--- PROBLEM DESCRIPTION ---
Copy out every record below exactly as written, but leave out any pictures.

--- EXTRACTED INFORMATION ---
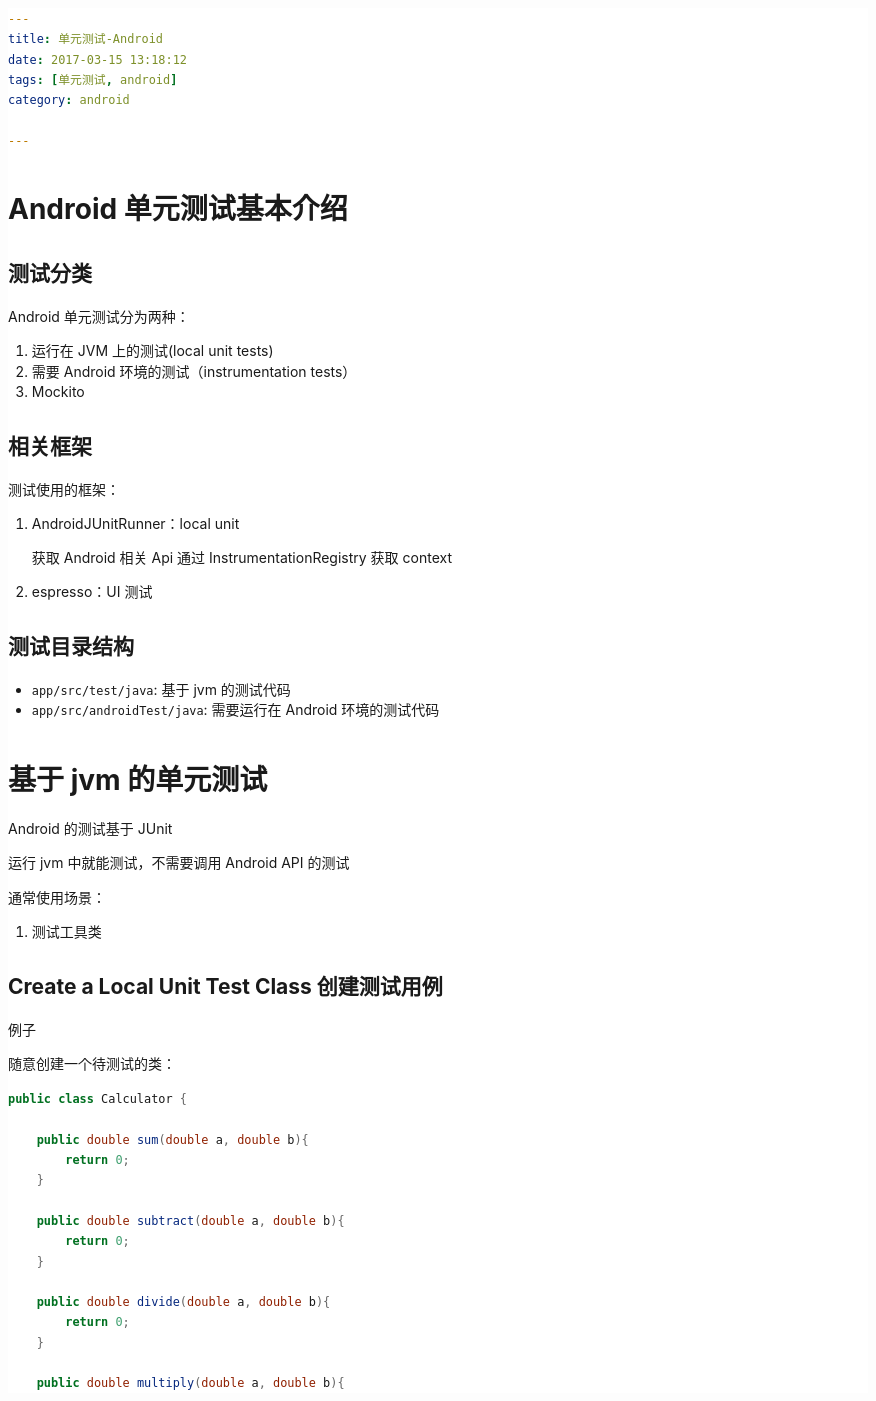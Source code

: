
 ```yaml
---
title: 单元测试-Android
date: 2017-03-15 13:18:12
tags: [单元测试, android]
category: android

---
```


# Android 单元测试基本介绍

## 测试分类
Android 单元测试分为两种：

1. 运行在 JVM 上的测试(local unit tests)
2. 需要 Android 环境的测试（instrumentation tests）
3. Mockito

## 相关框架
测试使用的框架：

1. AndroidJUnitRunner：local unit

    获取 Android 相关 Api 通过 InstrumentationRegistry 获取 context
2. espresso：UI 测试

## 测试目录结构

- `app/src/test/java`: 基于 jvm 的测试代码
- `app/src/androidTest/java`: 需要运行在 Android 环境的测试代码


# 基于 jvm 的单元测试

Android 的测试基于 JUnit

运行 jvm 中就能测试，不需要调用 Android API 的测试

通常使用场景：

1. 测试工具类

## Create a Local Unit Test Class 创建测试用例
例子

随意创建一个待测试的类：
```java
public class Calculator {

    public double sum(double a, double b){
        return 0;
    }

    public double subtract(double a, double b){
        return 0;
    }

    public double divide(double a, double b){
        return 0;
    }

    public double multiply(double a, double b){
```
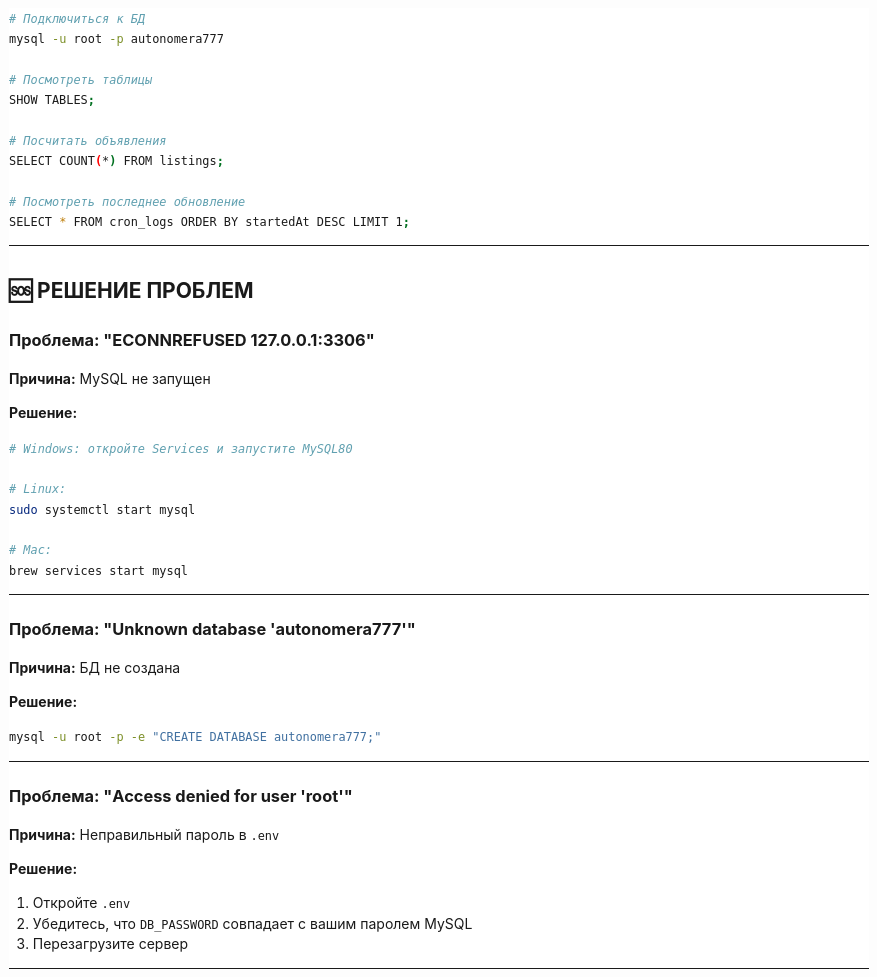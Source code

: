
 ```bash
# Подключиться к БД
mysql -u root -p autonomera777

# Посмотреть таблицы
SHOW TABLES;

# Посчитать объявления
SELECT COUNT(*) FROM listings;

# Посмотреть последнее обновление
SELECT * FROM cron_logs ORDER BY startedAt DESC LIMIT 1;
```

---

## 🆘 РЕШЕНИЕ ПРОБЛЕМ

### Проблема: "ECONNREFUSED 127.0.0.1:3306"

**Причина:** MySQL не запущен

**Решение:**
```bash
# Windows: откройте Services и запустите MySQL80

# Linux:
sudo systemctl start mysql

# Mac:
brew services start mysql
```

---

### Проблема: "Unknown database 'autonomera777'"

**Причина:** БД не создана

**Решение:**
```bash
mysql -u root -p -e "CREATE DATABASE autonomera777;"
```

---

### Проблема: "Access denied for user 'root'"

**Причина:** Неправильный пароль в `.env`

**Решение:**
1. Откройте `.env`
2. Убедитесь, что `DB_PASSWORD` совпадает с вашим паролем MySQL
3. Перезагрузите сервер

---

--- RESULT ---
Source code

:
 ```yaml
---
title: 单元测试-Android
date: 2017-03-15 13:18:12
tags: [单元测试, android]
category: android

---
```


# Android 单元测试基本介绍

## 测试分类
Android 单元测试分为两种：

1. 运行在 JVM 上的测试(local unit tests)
2. 需要 Android 环境的测试（instrumentation tests）
3. Mockito

## 相关框架
测试使用的框架：

1. AndroidJUnitRunner：local unit

    获取 Android 相关 Api 通过 InstrumentationRegistry 获取 context
2. espresso：UI 测试

## 测试目录结构

- `app/src/test/java`: 基于 jvm 的测试代码
- `app/src/androidTest/java`: 需要运行在 Android 环境的测试代码


# 基于 jvm 的单元测试

Android 的测试基于 JUnit

运行 jvm 中就能测试，不需要调用 Android API 的测试

通常使用场景：

1. 测试工具类

## Create a Local Unit Test Class 创建测试用例
例子

随意创建一个待测试的类：
```java
public class Calculator {

    public double sum(double a, double b){
        return 0;
    }

    public double subtract(double a, double b){
        return 0;
    }

    public double divide(double a, double b){
        return 0;
    }

    public double multiply(double a, double b){
```
Source code

:
 ```bash
# Подключиться к БД
mysql -u root -p autonomera777

# Посмотреть таблицы
SHOW TABLES;

# Посчитать объявления
SELECT COUNT(*) FROM listings;

# Посмотреть последнее обновление
SELECT * FROM cron_logs ORDER BY startedAt DESC LIMIT 1;
```

---

## 🆘 РЕШЕНИЕ ПРОБЛЕМ

### Проблема: "ECONNREFUSED 127.0.0.1:3306"

**Причина:** MySQL не запущен

**Решение:**
```bash
# Windows: откройте Services и запустите MySQL80

# Linux:
sudo systemctl start mysql

# Mac:
brew services start mysql
```

---

### Проблема: "Unknown database 'autonomera777'"

**Причина:** БД не создана

**Решение:**
```bash
mysql -u root -p -e "CREATE DATABASE autonomera777;"
```

---

### Проблема: "Access denied for user 'root'"

**Причина:** Неправильный пароль в `.env`

**Решение:**
1. Откройте `.env`
2. Убедитесь, что `DB_PASSWORD` совпадает с вашим паролем MySQL
3. Перезагрузите сервер

---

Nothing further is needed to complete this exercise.